RECORDS SHOWN —
Segment Open

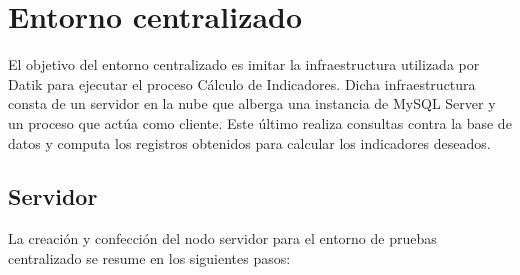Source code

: \section{Entorno centralizado}

El objetivo del entorno centralizado es imitar la infraestructura utilizada por Datik para ejecutar el proceso Cálculo de Indicadores. Dicha infraestructura consta de un servidor en la nube que alberga una instancia de MySQL Server y un proceso que actúa como cliente. Este último realiza consultas contra la base de datos y computa los registros obtenidos para calcular los indicadores deseados.

\clearpage

\subsection{Servidor}

La creación y confección del nodo servidor para el entorno de pruebas centralizado se resume en los siguientes pasos:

Segment Closed

PROBLEM STATEMENT — For this exercise, write the listing out again exactly, excluding all images.

RESULT OF THE EXERCISE —
Source code

: \section{Entorno centralizado}

El objetivo del entorno centralizado es imitar la infraestructura utilizada por Datik para ejecutar el proceso Cálculo de Indicadores. Dicha infraestructura consta de un servidor en la nube que alberga una instancia de MySQL Server y un proceso que actúa como cliente. Este último realiza consultas contra la base de datos y computa los registros obtenidos para calcular los indicadores deseados.

\clearpage

\subsection{Servidor}

La creación y confección del nodo servidor para el entorno de pruebas centralizado se resume en los siguientes pasos:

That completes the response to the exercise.